## Exercise requirements
Below are some records; give them all again exactly, but not the pictures.

START Exercise inputs

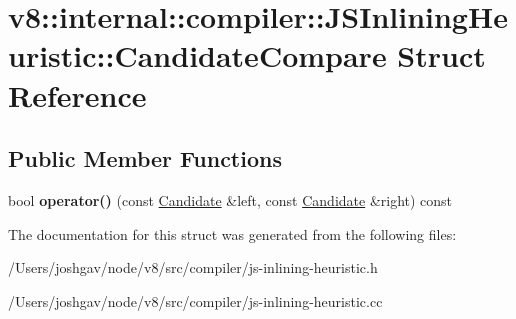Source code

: \hypertarget{structv8_1_1internal_1_1compiler_1_1_j_s_inlining_heuristic_1_1_candidate_compare}{}\section{v8\+:\+:internal\+:\+:compiler\+:\+:J\+S\+Inlining\+Heuristic\+:\+:Candidate\+Compare Struct Reference}
\label{structv8_1_1internal_1_1compiler_1_1_j_s_inlining_heuristic_1_1_candidate_compare}
\subsection*{Public Member Functions}
\begin{DoxyCompactItemize}
\item 
bool {\bfseries operator()} (const \hyperlink{structv8_1_1internal_1_1compiler_1_1_j_s_inlining_heuristic_1_1_candidate}{Candidate} \&left, const \hyperlink{structv8_1_1internal_1_1compiler_1_1_j_s_inlining_heuristic_1_1_candidate}{Candidate} \&right) const \hypertarget{structv8_1_1internal_1_1compiler_1_1_j_s_inlining_heuristic_1_1_candidate_compare_a87e0a2ed414bb883c05af22c88274154}{}\label{structv8_1_1internal_1_1compiler_1_1_j_s_inlining_heuristic_1_1_candidate_compare_a87e0a2ed414bb883c05af22c88274154}

\end{DoxyCompactItemize}


The documentation for this struct was generated from the following files\+:\begin{DoxyCompactItemize}
\item 
/\+Users/joshgav/node/v8/src/compiler/js-\/inlining-\/heuristic.\+h\item 
/\+Users/joshgav/node/v8/src/compiler/js-\/inlining-\/heuristic.\+cc\end{DoxyCompactItemize}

END Exercise inputs

## Output
Source code

: \hypertarget{structv8_1_1internal_1_1compiler_1_1_j_s_inlining_heuristic_1_1_candidate_compare}{}\section{v8\+:\+:internal\+:\+:compiler\+:\+:J\+S\+Inlining\+Heuristic\+:\+:Candidate\+Compare Struct Reference}
\label{structv8_1_1internal_1_1compiler_1_1_j_s_inlining_heuristic_1_1_candidate_compare}
\subsection*{Public Member Functions}
\begin{DoxyCompactItemize}
\item 
bool {\bfseries operator()} (const \hyperlink{structv8_1_1internal_1_1compiler_1_1_j_s_inlining_heuristic_1_1_candidate}{Candidate} \&left, const \hyperlink{structv8_1_1internal_1_1compiler_1_1_j_s_inlining_heuristic_1_1_candidate}{Candidate} \&right) const \hypertarget{structv8_1_1internal_1_1compiler_1_1_j_s_inlining_heuristic_1_1_candidate_compare_a87e0a2ed414bb883c05af22c88274154}{}\label{structv8_1_1internal_1_1compiler_1_1_j_s_inlining_heuristic_1_1_candidate_compare_a87e0a2ed414bb883c05af22c88274154}

\end{DoxyCompactItemize}


The documentation for this struct was generated from the following files\+:\begin{DoxyCompactItemize}
\item 
/\+Users/joshgav/node/v8/src/compiler/js-\/inlining-\/heuristic.\+h\item 
/\+Users/joshgav/node/v8/src/compiler/js-\/inlining-\/heuristic.\+cc\end{DoxyCompactItemize}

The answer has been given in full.